The entire module is held together by two threads: compound angle formulas generate everything else (double angle, half angle, t-formulas all flow from them), and the auxiliary angle method is the master technique for solving and graphing linear combinations.

$a\sin\theta + b\cos\theta = R\sin(\theta + \alpha)$

Identity questions

Start with the more complicated side; work toward the simpler side. Never move terms across the equals sign.

Equation questions

Factorise before dividing — dividing by $\cos\theta$ loses solutions. Always check your interval.

Exact values

$0, \frac{\pi}{6}, \frac{\pi}{4}, \frac{\pi}{3}, \frac{\pi}{2}$ and multiples — know them cold. Every solution trace-back leads to one.

What you'll master

Know

Key facts

All key identities, formulas and definitions from the module
Exact values for $0, \frac{\pi}{6}, \frac{\pi}{4}, \frac{\pi}{3}, \frac{\pi}{2}$ and multiples
ASTC sign conventions and quadrant rules

Understand

Concepts

How the topics connect: identities → equations → inverse functions
Why compound angle formulas generate double angle and t-formulas
When to use each technique and why understanding derivations beats memorising

Can do

Skills

Approach exam-style questions with confidence and efficiency
Prove identities starting from the complicated side
Solve equations across a given interval without losing solutions

Key terms — the whole module at a glance

Compound angle$\sin(A\pm B)$, $\cos(A\pm B)$, $\tan(A\pm B)$ expansions — the root of most derivations.
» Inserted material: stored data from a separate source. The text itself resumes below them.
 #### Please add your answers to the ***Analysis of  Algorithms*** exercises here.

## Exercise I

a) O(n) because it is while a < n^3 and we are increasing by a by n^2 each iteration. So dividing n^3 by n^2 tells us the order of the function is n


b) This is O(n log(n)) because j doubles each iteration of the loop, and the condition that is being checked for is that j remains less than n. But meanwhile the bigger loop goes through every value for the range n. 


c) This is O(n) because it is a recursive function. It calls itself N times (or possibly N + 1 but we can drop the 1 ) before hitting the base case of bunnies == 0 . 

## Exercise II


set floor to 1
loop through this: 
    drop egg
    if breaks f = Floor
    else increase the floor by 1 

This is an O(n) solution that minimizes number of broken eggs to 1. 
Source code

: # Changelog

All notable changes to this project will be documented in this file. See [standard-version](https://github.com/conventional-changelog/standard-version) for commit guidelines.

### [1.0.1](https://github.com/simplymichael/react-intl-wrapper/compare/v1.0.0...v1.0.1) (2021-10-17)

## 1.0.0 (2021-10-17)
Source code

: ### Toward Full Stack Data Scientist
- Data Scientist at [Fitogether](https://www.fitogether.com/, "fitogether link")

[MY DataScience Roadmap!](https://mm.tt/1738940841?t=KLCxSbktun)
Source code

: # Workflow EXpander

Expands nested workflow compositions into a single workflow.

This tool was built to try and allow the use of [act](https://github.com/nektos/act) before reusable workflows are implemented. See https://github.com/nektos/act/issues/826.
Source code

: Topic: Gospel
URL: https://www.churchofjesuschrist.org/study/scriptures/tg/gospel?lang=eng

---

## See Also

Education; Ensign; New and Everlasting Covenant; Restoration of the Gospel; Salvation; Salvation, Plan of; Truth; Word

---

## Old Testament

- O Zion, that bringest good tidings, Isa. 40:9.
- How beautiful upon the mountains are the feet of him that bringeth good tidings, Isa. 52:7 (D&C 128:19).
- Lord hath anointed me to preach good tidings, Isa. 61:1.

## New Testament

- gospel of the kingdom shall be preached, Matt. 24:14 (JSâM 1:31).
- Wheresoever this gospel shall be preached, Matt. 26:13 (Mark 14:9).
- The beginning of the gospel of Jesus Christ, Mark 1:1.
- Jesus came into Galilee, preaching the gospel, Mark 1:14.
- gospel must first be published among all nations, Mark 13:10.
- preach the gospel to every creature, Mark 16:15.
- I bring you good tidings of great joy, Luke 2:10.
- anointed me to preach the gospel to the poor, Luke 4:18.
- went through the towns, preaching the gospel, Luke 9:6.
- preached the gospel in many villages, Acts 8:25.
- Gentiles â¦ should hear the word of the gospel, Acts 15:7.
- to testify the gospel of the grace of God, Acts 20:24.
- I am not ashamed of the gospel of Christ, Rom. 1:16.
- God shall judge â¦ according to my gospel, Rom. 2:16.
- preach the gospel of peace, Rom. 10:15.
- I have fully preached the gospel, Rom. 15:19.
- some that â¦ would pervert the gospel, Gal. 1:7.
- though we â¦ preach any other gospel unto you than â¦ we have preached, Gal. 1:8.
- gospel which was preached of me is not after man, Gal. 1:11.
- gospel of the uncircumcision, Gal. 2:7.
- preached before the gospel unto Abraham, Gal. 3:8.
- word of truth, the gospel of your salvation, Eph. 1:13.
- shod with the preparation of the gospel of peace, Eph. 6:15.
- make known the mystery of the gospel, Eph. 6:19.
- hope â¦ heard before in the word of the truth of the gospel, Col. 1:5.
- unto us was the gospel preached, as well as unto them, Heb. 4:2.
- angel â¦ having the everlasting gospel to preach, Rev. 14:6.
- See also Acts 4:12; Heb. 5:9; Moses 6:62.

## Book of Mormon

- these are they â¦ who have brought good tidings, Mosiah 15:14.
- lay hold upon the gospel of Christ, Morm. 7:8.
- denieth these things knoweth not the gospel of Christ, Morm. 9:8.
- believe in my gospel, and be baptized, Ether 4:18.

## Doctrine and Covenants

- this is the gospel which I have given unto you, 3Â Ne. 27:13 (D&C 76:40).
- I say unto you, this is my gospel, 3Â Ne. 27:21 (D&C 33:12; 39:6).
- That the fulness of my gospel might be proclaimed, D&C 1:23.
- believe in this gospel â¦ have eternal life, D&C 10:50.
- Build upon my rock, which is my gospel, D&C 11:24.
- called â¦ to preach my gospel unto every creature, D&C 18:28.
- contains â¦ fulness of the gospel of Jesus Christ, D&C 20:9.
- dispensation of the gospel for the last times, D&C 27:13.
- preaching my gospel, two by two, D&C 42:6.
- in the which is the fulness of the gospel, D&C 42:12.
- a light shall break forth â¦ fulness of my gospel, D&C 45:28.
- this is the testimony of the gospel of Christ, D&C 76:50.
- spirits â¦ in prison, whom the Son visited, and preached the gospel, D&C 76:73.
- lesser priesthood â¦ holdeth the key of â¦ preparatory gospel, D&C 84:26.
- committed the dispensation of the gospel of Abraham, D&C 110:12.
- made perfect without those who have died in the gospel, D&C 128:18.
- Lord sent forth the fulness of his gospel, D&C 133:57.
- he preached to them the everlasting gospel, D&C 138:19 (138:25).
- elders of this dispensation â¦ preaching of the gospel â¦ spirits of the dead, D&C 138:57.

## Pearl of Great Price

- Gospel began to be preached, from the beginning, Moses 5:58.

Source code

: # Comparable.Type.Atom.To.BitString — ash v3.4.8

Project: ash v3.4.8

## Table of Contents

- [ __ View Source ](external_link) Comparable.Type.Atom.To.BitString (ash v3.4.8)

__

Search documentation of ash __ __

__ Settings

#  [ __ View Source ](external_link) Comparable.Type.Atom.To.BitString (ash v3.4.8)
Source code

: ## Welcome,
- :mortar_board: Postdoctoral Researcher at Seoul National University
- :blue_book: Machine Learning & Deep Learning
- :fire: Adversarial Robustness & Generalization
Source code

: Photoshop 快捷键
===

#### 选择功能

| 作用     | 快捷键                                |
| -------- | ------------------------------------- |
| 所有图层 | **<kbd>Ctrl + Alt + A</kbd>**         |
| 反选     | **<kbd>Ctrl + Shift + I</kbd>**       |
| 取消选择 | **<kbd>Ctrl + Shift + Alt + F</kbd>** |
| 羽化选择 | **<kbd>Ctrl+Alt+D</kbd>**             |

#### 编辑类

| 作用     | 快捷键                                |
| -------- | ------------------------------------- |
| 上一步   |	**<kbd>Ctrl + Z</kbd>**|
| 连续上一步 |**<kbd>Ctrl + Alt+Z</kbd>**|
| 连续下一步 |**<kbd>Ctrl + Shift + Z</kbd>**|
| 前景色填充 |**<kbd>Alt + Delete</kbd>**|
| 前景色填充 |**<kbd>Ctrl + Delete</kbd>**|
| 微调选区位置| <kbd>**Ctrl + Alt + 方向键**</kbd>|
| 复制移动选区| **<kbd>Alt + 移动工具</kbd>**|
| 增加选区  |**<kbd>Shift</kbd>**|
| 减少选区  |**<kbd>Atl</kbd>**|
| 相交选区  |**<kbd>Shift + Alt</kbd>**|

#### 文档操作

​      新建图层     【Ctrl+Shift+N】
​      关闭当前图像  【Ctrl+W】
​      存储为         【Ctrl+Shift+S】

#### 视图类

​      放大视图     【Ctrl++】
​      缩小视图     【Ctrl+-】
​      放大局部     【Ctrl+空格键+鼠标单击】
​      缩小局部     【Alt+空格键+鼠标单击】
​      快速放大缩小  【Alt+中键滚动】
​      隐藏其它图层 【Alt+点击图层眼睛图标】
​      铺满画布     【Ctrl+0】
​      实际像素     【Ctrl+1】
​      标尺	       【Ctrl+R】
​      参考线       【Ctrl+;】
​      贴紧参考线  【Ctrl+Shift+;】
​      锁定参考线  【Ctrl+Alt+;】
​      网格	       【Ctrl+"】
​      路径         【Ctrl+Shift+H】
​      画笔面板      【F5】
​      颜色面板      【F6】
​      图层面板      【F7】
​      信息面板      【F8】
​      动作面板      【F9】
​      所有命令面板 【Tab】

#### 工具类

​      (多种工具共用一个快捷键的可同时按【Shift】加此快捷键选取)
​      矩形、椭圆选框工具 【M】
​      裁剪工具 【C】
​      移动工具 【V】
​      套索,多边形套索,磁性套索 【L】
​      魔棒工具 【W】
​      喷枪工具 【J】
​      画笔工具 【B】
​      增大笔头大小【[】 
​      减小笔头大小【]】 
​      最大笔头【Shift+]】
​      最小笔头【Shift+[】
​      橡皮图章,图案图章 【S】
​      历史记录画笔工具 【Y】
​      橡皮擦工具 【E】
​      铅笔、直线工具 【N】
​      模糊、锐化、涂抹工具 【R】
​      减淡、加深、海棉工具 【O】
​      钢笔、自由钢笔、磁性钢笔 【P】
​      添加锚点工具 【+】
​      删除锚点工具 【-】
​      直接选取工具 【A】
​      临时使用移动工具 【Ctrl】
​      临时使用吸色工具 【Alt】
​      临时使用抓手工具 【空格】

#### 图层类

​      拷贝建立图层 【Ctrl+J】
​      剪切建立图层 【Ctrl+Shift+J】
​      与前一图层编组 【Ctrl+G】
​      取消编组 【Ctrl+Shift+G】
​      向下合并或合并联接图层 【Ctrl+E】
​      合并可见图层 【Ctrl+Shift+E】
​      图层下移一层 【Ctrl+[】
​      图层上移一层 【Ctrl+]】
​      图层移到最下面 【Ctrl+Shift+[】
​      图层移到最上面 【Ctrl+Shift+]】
Double angle$\sin(2A) = 2\sin A\cos A$; three forms for $\cos(2A)$; $\tan(2A) = \frac{2t}{1-t^2}$.

t-formulas$t = \tan\tfrac{\theta}{2}$: express $\sin\theta$, $\cos\theta$, $\tan\theta$ entirely in terms of $t$.

Auxiliary angle$a\sin\theta + b\cos\theta = R\sin(\theta + \alpha)$ where $R=\sqrt{a^2+b^2}$, $\tan\alpha = \frac{b}{a}$.

Reciprocal functions$\csc\theta = \frac{1}{\sin\theta}$, $\sec\theta = \frac{1}{\cos\theta}$, $\cot\theta = \frac{1}{\tan\theta}$ and their graphs.

Inverse trig$\arcsin$, $\arccos$, $\arctan$ — restricted domains ensure single-valued outputs.

Module summary — nine topics in order

core content

Here is the full arc of Module 3 in the order you studied it. Each topic builds on the previous.

Reciprocal trig functions — $\csc\theta$, $\sec\theta$, $\cot\theta$ and their graphs
Pythagorean identities — $\sin^2\theta + \cos^2\theta = 1$ and the two derived forms $1 + \cot^2\theta = \csc^2\theta$, $\tan^2\theta + 1 = \sec^2\theta$
Compound angles — $\sin(A\pm B)$, $\cos(A\pm B)$, $\tan(A\pm B)$
Double angles — $\sin(2A) = 2\sin A\cos A$; three forms for $\cos(2A)$
Half angles — $\sin\tfrac{\theta}{2}$, $\cos\tfrac{\theta}{2}$, $\tan\tfrac{\theta}{2}$ from double angle results
t-formulas — express all trig functions in terms of $t = \tan\tfrac{\theta}{2}$
Auxiliary angle — $a\sin\theta + b\cos\theta = R\sin(\theta + \alpha)$
Solving equations — linear, quadratic type, multiple angles, using ASTC and the unit circle
Inverse trig functions — definitions, restricted domains, ranges, and graphs of $\arcsin$, $\arccos$, $\arctan$

The derivation chain. You can derive every double-angle formula from the compound-angle formulas by setting $A = B$. The t-formulas then follow from the half-angle forms. Understanding this chain means you can reconstruct any formula you forget under exam pressure — which is worth more than rote memorisation.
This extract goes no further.